Newhouse in Inslee, Murray: ‘Our communities cannot afford to break through and remove the dams on the Lower Snake River’

WASHINGTON DC –– Today, Rep. Dan Newhouse (R-WA) submitted a public comment to Governor Jay Inslee and Senator Patty Murray. Lower Snake River Dam Benefit Replacement Project Report highlighting the serious ramifications that failure of these dams would have on the agriculture, transportation, shipping, irrigation, tourism and clean energy sectors of central Washington. His letter also highlights many missing factors in the draft report.

“I have read the report, and while I can comment on every page, it is clear that this draft report has come to the same conclusion that I, along with federal scientists, engineers and fish biologists, have understood for many years now: our communities cannot afford to breach and remove the dams from the Lower Snake River,” wrote Rep. Newhouse.

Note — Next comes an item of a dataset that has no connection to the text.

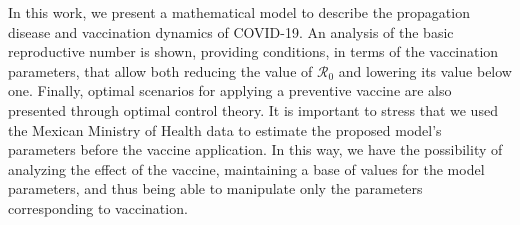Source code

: In this work, we present a mathematical model to describe the propagation disease and vaccination dynamics of COVID-19. An analysis of the basic reproductive number is shown, providing conditions, in terms of the vaccination parameters, that allow both reducing the value of $\mathcal{R}_{0}$ and lowering its value below one. Finally, optimal scenarios for applying a preventive vaccine are also presented through optimal control theory. It is important to stress that we used the Mexican Ministry of Health data to estimate the proposed model's parameters before the vaccine application. In this way, we have the possibility of analyzing the effect of the vaccine, maintaining a base of values for the model parameters, and thus being able to manipulate only the parameters corresponding to vaccination.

He continued“The total estimated costs referenced at the end of the report of between $10.3 billion and $27.2 billion – which the report says are “low” estimates – are not an achievable burden to impose on taxpayers and to the taxpayers of Washington State and the Pacific Northwest. Additionally, I must continue to emphasize that the operation of the Lower Snake River dams – federal infrastructure – is the responsibility of the entire States Congress States, not a politically motivated, taxpayer-funded process or report without statutory authority.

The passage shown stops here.